BEGIN Data listing

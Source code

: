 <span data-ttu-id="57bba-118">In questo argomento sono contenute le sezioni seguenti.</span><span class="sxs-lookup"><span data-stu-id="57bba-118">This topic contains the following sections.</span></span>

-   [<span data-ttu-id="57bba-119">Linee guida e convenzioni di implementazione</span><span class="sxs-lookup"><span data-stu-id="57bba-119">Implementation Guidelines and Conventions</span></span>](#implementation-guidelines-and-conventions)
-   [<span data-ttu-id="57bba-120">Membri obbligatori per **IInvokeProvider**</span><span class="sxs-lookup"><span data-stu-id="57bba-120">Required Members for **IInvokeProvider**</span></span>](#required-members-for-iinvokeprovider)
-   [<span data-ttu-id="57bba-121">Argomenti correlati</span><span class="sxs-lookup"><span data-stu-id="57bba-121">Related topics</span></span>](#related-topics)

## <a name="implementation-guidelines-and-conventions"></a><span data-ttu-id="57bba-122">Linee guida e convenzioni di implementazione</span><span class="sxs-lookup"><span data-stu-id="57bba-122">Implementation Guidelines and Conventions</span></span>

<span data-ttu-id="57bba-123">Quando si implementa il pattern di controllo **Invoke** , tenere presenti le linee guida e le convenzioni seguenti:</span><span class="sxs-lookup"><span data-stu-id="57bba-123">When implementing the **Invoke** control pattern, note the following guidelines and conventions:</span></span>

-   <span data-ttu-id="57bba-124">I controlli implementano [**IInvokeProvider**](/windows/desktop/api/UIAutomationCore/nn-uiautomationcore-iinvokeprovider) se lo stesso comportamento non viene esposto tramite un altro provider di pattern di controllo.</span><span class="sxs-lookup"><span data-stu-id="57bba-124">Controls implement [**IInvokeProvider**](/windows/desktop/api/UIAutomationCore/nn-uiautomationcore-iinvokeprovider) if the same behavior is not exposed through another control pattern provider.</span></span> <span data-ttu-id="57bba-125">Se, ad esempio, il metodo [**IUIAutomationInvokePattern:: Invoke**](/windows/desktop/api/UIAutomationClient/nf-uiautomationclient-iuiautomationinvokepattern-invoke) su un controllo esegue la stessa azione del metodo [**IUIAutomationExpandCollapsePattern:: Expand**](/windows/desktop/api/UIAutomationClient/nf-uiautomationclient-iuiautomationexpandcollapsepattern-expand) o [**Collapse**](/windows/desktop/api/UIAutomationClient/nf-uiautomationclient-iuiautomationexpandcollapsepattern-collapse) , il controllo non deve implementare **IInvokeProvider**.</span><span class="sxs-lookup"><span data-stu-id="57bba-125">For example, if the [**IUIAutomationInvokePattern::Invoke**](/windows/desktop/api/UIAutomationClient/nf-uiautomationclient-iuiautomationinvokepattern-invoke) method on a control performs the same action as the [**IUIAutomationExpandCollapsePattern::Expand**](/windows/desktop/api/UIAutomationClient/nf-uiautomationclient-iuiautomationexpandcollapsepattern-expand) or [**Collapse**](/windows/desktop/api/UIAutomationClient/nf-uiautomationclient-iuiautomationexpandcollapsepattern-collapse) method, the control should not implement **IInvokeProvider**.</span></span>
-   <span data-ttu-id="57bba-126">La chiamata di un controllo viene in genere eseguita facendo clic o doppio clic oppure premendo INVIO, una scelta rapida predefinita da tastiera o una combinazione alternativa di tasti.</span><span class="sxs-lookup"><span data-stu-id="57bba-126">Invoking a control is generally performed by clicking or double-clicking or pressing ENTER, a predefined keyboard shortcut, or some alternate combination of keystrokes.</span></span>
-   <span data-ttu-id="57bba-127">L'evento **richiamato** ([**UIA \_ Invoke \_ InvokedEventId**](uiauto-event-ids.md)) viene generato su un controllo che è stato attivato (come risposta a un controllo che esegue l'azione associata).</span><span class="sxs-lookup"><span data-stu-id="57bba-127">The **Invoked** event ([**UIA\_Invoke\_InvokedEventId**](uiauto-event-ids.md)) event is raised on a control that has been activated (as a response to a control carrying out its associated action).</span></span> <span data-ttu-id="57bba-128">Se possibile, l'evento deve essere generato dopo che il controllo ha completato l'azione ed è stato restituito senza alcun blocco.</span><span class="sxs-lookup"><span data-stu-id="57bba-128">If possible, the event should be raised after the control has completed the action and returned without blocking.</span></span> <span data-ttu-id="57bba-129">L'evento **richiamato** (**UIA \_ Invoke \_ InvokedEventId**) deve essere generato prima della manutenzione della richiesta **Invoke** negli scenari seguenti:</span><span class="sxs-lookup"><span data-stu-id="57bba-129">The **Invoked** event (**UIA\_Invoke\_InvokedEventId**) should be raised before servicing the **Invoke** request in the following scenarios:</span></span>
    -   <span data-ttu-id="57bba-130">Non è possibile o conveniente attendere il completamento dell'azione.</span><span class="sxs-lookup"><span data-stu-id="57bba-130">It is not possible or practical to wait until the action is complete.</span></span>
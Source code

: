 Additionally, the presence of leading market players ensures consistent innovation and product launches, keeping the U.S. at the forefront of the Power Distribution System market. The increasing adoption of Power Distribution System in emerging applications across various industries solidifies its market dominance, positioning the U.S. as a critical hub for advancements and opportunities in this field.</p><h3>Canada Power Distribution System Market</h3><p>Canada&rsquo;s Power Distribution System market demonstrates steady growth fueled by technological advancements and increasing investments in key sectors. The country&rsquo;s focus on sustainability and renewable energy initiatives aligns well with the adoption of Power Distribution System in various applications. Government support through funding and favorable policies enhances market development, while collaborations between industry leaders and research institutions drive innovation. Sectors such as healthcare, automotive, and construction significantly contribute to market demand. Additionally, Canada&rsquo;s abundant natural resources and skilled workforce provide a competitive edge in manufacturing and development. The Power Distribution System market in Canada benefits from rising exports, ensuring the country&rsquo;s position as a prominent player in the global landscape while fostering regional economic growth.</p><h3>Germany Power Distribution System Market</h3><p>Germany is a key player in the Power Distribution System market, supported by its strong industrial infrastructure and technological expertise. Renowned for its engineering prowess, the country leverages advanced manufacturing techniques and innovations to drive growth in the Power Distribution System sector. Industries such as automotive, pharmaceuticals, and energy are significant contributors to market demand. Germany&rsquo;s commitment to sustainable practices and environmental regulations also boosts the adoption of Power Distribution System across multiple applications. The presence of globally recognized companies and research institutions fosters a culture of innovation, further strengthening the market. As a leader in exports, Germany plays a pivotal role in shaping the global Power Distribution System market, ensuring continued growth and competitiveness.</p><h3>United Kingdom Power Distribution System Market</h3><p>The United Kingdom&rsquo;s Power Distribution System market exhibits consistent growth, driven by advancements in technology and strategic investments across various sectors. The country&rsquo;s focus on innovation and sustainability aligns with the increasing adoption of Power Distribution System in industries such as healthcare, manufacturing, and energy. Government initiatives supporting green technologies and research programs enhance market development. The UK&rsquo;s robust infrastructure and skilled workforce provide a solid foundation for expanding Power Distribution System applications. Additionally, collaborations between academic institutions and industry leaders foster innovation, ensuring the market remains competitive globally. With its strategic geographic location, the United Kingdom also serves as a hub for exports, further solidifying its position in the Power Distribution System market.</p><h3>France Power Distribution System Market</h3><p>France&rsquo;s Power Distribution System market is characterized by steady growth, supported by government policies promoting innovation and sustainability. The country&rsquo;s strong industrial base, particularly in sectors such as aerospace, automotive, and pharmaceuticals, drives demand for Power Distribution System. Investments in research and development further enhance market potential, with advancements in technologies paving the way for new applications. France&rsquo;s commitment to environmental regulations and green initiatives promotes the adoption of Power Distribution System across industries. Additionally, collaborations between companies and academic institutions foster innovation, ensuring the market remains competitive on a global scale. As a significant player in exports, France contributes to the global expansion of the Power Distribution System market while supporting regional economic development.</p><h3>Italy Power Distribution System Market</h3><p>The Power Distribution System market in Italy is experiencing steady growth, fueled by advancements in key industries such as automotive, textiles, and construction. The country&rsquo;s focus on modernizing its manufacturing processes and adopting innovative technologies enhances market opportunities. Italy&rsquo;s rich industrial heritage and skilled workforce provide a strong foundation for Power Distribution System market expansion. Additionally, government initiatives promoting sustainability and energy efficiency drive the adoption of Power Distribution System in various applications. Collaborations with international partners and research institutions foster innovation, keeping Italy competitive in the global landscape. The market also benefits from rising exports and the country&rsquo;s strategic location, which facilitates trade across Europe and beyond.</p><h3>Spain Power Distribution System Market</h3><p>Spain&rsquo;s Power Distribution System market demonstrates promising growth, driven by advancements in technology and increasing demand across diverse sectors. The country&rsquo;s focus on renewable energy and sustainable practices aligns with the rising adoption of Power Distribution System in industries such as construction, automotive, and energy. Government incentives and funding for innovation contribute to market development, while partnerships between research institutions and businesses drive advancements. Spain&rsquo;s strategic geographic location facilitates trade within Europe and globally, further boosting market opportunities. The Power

END Data listing

§ **Exercise brief**:
Counting every line of the records above that has the word "implementazione", state the total and give nothing besides it.

§ **Task response**:
2